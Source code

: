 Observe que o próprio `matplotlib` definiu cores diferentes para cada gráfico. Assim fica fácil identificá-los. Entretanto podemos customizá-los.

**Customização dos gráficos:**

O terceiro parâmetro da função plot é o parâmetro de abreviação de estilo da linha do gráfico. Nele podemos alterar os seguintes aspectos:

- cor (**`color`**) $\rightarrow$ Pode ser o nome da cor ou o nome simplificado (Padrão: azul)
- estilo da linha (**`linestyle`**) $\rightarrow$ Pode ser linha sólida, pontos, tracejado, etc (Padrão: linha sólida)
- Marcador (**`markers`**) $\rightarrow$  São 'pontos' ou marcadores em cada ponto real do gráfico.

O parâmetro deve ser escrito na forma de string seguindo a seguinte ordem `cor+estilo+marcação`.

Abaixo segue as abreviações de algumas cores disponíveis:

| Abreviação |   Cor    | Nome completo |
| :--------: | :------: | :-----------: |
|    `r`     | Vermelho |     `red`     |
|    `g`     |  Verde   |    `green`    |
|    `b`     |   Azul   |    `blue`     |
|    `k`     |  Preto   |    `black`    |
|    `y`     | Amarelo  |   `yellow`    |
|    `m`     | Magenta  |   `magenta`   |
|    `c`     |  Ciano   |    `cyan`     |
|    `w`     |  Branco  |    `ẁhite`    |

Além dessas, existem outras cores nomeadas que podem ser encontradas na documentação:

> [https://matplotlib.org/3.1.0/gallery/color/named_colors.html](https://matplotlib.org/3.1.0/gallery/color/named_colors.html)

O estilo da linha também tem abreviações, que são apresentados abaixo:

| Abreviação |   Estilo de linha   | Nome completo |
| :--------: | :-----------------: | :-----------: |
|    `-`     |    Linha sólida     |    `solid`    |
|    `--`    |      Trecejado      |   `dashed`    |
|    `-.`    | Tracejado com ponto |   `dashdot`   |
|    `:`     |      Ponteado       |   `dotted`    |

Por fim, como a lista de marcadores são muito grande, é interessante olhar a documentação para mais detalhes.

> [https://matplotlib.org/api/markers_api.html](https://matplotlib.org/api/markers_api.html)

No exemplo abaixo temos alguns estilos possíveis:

++++

[Work to be completed] From the first line to the last, return the listing exactly.

[Solution to this problem]
Source code

: Observe que o próprio `matplotlib` definiu cores diferentes para cada gráfico. Assim fica fácil identificá-los. Entretanto podemos customizá-los.

**Customização dos gráficos:**

O terceiro parâmetro da função plot é o parâmetro de abreviação de estilo da linha do gráfico. Nele podemos alterar os seguintes aspectos:

- cor (**`color`**) $\rightarrow$ Pode ser o nome da cor ou o nome simplificado (Padrão: azul)
- estilo da linha (**`linestyle`**) $\rightarrow$ Pode ser linha sólida, pontos, tracejado, etc (Padrão: linha sólida)
- Marcador (**`markers`**) $\rightarrow$  São 'pontos' ou marcadores em cada ponto real do gráfico.

O parâmetro deve ser escrito na forma de string seguindo a seguinte ordem `cor+estilo+marcação`.

Abaixo segue as abreviações de algumas cores disponíveis:

| Abreviação |   Cor    | Nome completo |
| :--------: | :------: | :-----------: |
|    `r`     | Vermelho |     `red`     |
|    `g`     |  Verde   |    `green`    |
|    `b`     |   Azul   |    `blue`     |
|    `k`     |  Preto   |    `black`    |
|    `y`     | Amarelo  |   `yellow`    |
|    `m`     | Magenta  |   `magenta`   |
|    `c`     |  Ciano   |    `cyan`     |
|    `w`     |  Branco  |    `ẁhite`    |

Além dessas, existem outras cores nomeadas que podem ser encontradas na documentação:

> [https://matplotlib.org/3.1.0/gallery/color/named_colors.html](https://matplotlib.org/3.1.0/gallery/color/named_colors.html)

O estilo da linha também tem abreviações, que são apresentados abaixo:

| Abreviação |   Estilo de linha   | Nome completo |
| :--------: | :-----------------: | :-----------: |
|    `-`     |    Linha sólida     |    `solid`    |
|    `--`    |      Trecejado      |   `dashed`    |
|    `-.`    | Tracejado com ponto |   `dashdot`   |
|    `:`     |      Ponteado       |   `dotted`    |

Por fim, como a lista de marcadores são muito grande, é interessante olhar a documentação para mais detalhes.

> [https://matplotlib.org/api/markers_api.html](https://matplotlib.org/api/markers_api.html)

No exemplo abaixo temos alguns estilos possíveis:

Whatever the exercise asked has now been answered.